Exercise objective » Copy out each line of the entries where the word "wieder" is present.

Collected data »
----------------
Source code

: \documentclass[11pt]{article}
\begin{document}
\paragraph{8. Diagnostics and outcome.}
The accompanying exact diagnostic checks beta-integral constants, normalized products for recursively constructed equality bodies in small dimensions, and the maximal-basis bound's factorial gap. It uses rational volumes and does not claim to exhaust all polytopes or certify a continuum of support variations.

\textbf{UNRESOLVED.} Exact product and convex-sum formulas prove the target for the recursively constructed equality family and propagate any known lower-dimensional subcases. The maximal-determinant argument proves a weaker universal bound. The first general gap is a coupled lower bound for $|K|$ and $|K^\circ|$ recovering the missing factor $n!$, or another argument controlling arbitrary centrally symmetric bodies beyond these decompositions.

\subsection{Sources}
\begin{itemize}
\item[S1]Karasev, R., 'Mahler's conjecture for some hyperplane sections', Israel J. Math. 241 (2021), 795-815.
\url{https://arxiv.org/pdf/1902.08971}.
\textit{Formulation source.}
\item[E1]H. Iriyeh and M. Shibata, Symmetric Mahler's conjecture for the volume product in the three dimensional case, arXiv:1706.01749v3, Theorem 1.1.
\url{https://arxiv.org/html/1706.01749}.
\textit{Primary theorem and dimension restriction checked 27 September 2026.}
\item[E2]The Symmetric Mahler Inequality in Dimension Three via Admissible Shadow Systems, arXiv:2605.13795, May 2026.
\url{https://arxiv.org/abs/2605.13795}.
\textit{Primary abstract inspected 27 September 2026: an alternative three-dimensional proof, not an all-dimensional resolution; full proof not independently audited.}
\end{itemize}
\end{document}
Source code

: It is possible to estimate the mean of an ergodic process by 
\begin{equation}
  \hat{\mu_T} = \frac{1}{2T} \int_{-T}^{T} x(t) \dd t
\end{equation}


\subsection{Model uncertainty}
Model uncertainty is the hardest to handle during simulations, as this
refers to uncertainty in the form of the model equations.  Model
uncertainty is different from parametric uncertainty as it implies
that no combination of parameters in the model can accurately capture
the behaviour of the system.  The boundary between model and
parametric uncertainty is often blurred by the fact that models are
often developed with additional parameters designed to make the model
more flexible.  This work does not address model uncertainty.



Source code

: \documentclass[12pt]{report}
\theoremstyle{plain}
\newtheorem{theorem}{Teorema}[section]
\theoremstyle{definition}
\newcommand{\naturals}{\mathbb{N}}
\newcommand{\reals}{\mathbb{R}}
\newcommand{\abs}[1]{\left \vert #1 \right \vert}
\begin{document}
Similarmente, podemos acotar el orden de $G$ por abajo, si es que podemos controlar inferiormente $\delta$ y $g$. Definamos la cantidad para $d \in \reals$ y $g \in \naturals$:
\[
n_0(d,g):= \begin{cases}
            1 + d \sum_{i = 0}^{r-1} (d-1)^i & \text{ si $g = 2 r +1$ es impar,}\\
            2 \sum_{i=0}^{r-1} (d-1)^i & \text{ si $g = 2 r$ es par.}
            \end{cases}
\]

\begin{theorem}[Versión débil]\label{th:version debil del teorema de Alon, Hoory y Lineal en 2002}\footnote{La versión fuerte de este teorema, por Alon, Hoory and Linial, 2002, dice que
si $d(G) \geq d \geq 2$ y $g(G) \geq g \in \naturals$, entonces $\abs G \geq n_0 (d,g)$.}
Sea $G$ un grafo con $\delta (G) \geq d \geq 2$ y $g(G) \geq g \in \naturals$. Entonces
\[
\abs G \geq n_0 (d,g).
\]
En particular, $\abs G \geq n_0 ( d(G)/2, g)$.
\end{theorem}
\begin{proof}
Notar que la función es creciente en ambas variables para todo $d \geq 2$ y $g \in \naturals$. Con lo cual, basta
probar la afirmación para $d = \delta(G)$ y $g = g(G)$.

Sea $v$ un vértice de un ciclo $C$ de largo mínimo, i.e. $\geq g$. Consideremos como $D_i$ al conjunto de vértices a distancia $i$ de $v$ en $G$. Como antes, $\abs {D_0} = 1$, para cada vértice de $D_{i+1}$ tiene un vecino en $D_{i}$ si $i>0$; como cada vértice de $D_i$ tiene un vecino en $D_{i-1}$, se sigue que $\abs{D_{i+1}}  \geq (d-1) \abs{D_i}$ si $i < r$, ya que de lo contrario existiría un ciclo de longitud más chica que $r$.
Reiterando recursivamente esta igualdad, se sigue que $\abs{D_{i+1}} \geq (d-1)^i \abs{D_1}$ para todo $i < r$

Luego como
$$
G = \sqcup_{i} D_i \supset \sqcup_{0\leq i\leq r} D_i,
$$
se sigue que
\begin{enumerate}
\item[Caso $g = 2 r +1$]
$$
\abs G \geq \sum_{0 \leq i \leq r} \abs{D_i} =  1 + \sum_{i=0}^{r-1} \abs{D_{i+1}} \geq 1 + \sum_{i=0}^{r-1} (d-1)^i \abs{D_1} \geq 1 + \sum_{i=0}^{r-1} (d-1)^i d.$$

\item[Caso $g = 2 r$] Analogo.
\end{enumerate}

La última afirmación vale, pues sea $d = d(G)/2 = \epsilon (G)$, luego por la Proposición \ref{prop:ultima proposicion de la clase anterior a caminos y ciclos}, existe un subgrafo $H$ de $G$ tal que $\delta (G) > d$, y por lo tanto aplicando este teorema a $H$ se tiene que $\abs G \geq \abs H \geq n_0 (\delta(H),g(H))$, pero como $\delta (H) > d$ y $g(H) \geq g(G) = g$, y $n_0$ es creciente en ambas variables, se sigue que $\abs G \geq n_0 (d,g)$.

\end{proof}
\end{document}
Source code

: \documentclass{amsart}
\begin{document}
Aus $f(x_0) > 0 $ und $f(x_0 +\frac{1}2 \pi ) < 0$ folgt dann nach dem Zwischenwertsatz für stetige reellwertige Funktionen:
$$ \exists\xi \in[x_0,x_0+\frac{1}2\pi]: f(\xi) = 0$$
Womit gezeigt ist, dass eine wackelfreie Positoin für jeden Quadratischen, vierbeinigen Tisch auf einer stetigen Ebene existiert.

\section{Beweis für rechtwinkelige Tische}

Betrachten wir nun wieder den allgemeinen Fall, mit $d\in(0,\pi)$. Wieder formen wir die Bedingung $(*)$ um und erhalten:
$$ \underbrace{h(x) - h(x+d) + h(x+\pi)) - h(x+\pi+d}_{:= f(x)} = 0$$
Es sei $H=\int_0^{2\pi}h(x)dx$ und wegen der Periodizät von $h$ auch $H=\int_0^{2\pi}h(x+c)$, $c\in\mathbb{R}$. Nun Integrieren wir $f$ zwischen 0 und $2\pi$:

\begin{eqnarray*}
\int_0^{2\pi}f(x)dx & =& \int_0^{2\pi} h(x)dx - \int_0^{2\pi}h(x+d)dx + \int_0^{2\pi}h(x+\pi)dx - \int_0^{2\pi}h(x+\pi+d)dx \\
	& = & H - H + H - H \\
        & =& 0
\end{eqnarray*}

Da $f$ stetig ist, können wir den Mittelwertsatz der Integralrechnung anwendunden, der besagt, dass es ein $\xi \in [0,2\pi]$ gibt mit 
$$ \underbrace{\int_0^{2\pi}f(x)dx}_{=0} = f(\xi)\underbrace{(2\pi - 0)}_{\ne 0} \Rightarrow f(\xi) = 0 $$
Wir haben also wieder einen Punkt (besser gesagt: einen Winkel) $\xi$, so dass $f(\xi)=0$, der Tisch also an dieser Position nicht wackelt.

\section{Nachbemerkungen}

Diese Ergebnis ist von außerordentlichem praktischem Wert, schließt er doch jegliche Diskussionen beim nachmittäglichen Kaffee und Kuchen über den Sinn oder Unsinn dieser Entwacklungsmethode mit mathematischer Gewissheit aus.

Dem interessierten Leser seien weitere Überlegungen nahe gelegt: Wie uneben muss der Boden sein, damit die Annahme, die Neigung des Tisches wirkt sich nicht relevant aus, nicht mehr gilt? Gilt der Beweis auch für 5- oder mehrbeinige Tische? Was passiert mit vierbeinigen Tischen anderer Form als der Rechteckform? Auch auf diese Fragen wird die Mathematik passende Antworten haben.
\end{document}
----------------
The completed task »
Betrachten wir nun wieder den allgemeinen Fall, mit $d\in(0,\pi)$. Wieder formen wir die Bedingung $(*)$ um und erhalten:
Wir haben also wieder einen Punkt (besser gesagt: einen Winkel) $\xi$, so dass $f(\xi)=0$, der Tisch also an dieser Position nicht wackelt.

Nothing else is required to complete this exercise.